Этот молодой человек, который должен играть довольно важную роль в нашей истории, назывался Легри; это был сын очень богатого прокурора, который несколько лет назад сумел втереться в доверие барона и давал ему деньги взаймы. Без сомнения, Легри-отцу это было выгодно, и ходили слухи, что он уже взял в заклад лучшую часть наследственного имения расточительного дворянина. Однако между Ларош-Боассо и обоими Легри, отцом и сыном, внешне существовали самые дружеские отношения. Этот Легри-старший, будучи весьма низкого происхождения, очень хотел, чтобы сын его выбился в высшее общество. Ларош-Боассо исполнил это желание и познакомил молодого мещанина с некоторыми дворянами, такими же беспутными, как он сам, и неразборчивыми в выборе своих собеседников. Благодаря этому покровительству, дворяне принимали Легри-сына как равного, а так как он всегда проигрывал несколько луидоров в карты, одевался богато, не очень сердился на насмешки над его происхождением, его терпели в этих аристократических собраниях. Притом барон, глава и предводитель этих собраний, не позволял, насмехаясь иногда над своим протеже, чтобы другие позволяли себе эту же вольность, и никто не был настолько смел, чтобы рискнуть накликать на себя гнев барона.

Искренней ли была симпатия Ларош-Боассо к сыну своего кредитора? На этот счет в обществе сомневались. Одни уверяли, что Легри был для барона кем-то вроде шпиона, которому было поручено наблюдать за его поступками. Другие говорили, что Ларош-Боассо, действуя таким образом, хотел угодить бывшему прокурору и посредством сына выпрашивал у отца большие суммы. При том мещанин играл роль друга так, что не оскорблял раздражительную гордость своего покровителя. Он угождал ему до раболепия. Ларош-Боассо не мог сказать ни слова, не мог сделать самого незначительного поступка, чтобы тот не расхвалил его до чрезмерности и не осыпал барона лестью. Сверх того, Легри был надежным и искусным поверенным во всевозможных поручениях, которые были бы противны менее преданному и более щепетильному товарищу. Стало быть, не было ничего невероятного в том, что подобный друг сделался почти необходимым для человека с характером барона. Может быть, Ларош-Боассо имел к Легри некоторую привязанность, если только барон вообще мог любить кого-нибудь, кроме самого себя.

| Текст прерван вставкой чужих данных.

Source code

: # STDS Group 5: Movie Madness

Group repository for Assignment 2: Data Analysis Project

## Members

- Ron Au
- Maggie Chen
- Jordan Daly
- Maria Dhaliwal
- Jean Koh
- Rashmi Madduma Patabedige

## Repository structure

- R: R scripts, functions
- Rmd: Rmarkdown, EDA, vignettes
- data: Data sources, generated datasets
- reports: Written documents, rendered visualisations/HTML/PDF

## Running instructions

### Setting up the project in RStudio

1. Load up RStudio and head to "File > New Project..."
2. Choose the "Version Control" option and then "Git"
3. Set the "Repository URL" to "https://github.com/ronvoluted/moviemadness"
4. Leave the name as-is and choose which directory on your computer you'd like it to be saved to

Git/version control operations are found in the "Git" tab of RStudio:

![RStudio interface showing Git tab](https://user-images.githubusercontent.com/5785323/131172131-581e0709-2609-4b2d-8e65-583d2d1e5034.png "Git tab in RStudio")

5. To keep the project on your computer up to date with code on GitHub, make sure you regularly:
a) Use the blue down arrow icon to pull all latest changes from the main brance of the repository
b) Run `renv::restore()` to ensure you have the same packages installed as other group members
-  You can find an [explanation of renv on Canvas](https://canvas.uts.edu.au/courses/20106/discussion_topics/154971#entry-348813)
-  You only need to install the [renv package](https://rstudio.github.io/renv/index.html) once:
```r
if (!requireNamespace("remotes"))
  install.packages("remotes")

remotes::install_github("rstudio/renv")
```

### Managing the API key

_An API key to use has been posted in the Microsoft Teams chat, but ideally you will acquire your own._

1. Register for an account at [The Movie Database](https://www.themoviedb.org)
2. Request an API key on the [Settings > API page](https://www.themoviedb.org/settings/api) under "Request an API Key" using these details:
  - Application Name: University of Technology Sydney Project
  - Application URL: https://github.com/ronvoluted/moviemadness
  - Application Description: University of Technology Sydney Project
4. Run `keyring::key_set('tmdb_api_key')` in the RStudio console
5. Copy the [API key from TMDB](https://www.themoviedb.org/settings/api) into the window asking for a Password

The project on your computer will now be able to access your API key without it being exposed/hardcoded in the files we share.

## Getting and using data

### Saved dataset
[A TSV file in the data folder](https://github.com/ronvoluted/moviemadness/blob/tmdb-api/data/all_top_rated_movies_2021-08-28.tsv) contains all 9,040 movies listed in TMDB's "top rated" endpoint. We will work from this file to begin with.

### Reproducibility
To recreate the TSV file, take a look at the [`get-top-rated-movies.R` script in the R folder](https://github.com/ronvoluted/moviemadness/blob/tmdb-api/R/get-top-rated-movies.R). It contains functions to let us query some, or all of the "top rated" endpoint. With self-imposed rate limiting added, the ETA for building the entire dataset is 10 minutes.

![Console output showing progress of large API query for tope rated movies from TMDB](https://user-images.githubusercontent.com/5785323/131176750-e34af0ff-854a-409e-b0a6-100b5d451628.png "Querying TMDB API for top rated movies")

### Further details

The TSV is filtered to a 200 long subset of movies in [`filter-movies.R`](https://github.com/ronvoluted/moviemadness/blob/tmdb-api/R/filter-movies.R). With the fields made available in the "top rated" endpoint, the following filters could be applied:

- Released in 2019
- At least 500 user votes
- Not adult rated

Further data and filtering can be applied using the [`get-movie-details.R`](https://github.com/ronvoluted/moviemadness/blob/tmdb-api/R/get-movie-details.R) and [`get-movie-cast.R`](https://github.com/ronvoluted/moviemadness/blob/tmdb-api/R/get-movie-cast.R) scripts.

Друзья виделись несколько дней назад, но Легри счел бы себя обесславленным, если б не присутствовал в Меркоаре. Барон, который думал, что ему понадобится помощь его верного друга, позаботился о том, чтобы пригласить его. Они встретились в замке, и Кристина де Баржак, столь обходительная к барону, не могла не принять Легри благосклонно как друга своего друга. Разговор между тремя особами все больше и больше воодушевлялся. Но ни кавалер, ни сестра Маглоар не были в восторге от этого обстоятельства. В особенности их раздражал Ларош-Боассо, со своей надменной наружностью, самоуверенным обращением, щегольским голубым бархатным мундиром с серебряными галунами. Вытянутое лицо кавалера вытянулось еще больше, а урсулинка, только что предававшаяся таким чудным мечтам, опять принялась горестно вздыхать.